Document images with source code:
——————————

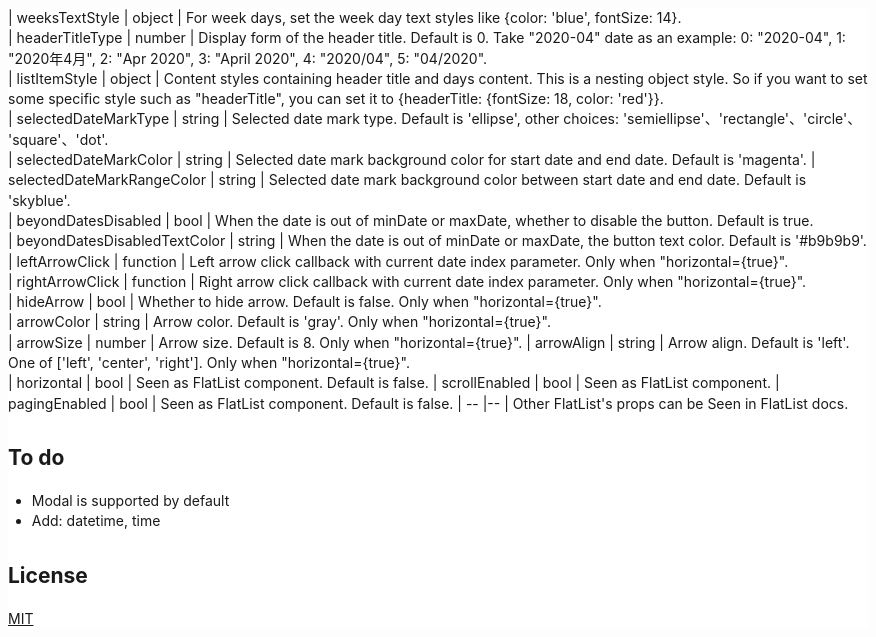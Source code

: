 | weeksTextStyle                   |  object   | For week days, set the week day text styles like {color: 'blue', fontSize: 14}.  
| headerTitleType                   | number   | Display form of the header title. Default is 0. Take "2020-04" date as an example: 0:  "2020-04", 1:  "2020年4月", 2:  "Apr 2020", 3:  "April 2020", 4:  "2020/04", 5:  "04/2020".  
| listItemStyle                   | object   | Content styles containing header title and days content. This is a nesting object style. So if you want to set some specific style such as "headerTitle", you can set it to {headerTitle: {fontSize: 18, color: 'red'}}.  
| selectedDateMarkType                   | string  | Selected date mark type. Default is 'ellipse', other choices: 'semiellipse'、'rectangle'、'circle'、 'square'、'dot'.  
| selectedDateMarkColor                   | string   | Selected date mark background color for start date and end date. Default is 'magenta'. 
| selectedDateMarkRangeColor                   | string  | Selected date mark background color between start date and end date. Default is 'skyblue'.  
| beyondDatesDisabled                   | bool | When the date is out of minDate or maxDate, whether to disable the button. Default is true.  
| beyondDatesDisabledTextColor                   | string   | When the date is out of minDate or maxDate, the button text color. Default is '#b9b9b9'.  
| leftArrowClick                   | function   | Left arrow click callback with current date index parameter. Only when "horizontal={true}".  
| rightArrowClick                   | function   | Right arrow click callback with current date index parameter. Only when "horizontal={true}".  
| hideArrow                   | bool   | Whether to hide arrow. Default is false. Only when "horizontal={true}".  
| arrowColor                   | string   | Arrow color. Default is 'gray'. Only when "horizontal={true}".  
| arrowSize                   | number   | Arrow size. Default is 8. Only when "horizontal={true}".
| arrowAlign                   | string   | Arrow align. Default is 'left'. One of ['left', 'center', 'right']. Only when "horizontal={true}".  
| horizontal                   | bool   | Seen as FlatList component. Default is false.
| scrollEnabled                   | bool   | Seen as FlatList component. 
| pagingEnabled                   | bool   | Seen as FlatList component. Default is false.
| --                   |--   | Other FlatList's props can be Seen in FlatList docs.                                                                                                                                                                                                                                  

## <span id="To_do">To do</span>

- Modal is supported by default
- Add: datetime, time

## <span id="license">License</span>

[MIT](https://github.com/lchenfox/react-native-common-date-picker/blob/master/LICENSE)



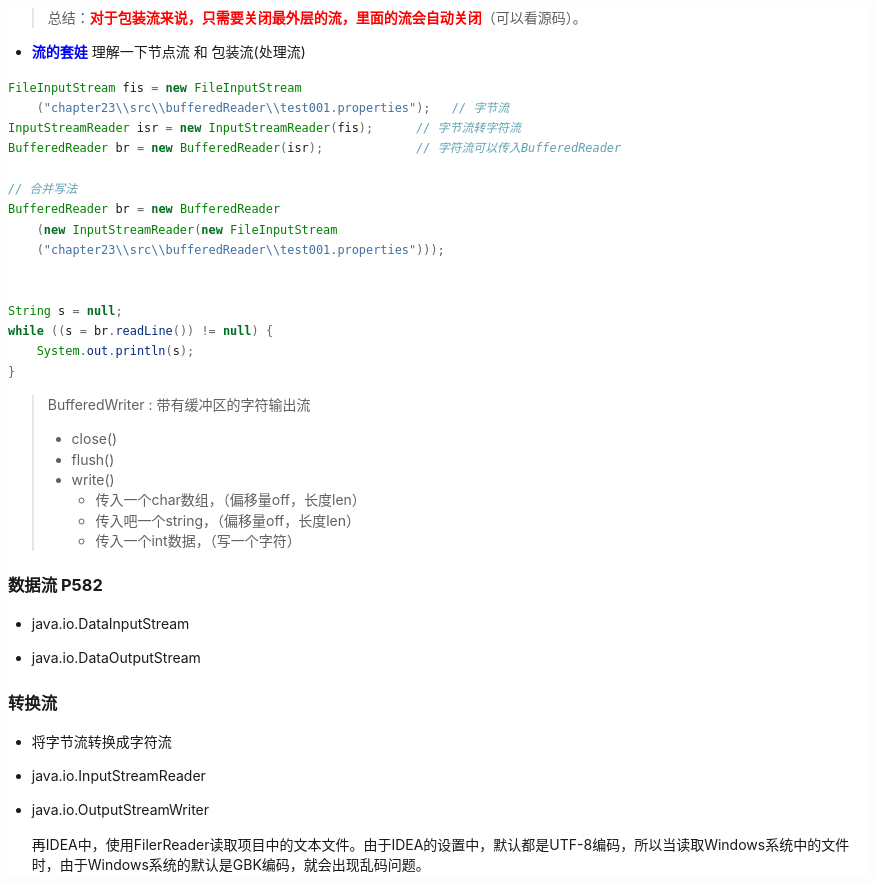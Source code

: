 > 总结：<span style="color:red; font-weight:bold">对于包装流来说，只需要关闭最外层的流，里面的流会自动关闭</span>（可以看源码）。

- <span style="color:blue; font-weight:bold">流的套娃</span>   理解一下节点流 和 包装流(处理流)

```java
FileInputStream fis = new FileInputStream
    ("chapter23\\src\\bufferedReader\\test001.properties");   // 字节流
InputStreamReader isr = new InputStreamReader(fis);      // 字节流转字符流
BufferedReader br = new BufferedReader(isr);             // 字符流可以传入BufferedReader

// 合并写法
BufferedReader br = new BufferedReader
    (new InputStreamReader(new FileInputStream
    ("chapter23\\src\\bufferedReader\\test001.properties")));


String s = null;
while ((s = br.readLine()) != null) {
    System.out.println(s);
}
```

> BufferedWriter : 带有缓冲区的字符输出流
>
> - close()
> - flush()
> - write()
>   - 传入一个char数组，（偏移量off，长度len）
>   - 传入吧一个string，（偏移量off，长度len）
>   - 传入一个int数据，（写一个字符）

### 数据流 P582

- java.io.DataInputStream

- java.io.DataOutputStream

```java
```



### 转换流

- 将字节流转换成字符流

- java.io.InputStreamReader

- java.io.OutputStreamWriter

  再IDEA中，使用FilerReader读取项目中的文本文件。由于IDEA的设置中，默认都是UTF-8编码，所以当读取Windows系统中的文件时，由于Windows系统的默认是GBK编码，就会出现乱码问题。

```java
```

——————————

Copy the stretch of the records above that runs from the line with "Display form of" through the line with "Arrow size. Default". Both end lines belong in the copy, and nothing else does.

* [The answer]
| headerTitleType                   | number   | Display form of the header title. Default is 0. Take "2020-04" date as an example: 0:  "2020-04", 1:  "2020年4月", 2:  "Apr 2020", 3:  "April 2020", 4:  "2020/04", 5:  "04/2020".  
| listItemStyle                   | object   | Content styles containing header title and days content. This is a nesting object style. So if you want to set some specific style such as "headerTitle", you can set it to {headerTitle: {fontSize: 18, color: 'red'}}.  
| selectedDateMarkType                   | string  | Selected date mark type. Default is 'ellipse', other choices: 'semiellipse'、'rectangle'、'circle'、 'square'、'dot'.  
| selectedDateMarkColor                   | string   | Selected date mark background color for start date and end date. Default is 'magenta'. 
| selectedDateMarkRangeColor                   | string  | Selected date mark background color between start date and end date. Default is 'skyblue'.  
| beyondDatesDisabled                   | bool | When the date is out of minDate or maxDate, whether to disable the button. Default is true.  
| beyondDatesDisabledTextColor                   | string   | When the date is out of minDate or maxDate, the button text color. Default is '#b9b9b9'.  
| leftArrowClick                   | function   | Left arrow click callback with current date index parameter. Only when "horizontal={true}".  
| rightArrowClick                   | function   | Right arrow click callback with current date index parameter. Only when "horizontal={true}".  
| hideArrow                   | bool   | Whether to hide arrow. Default is false. Only when "horizontal={true}".  
| arrowColor                   | string   | Arrow color. Default is 'gray'. Only when "horizontal={true}".  
| arrowSize                   | number   | Arrow size. Default is 8. Only when "horizontal={true}".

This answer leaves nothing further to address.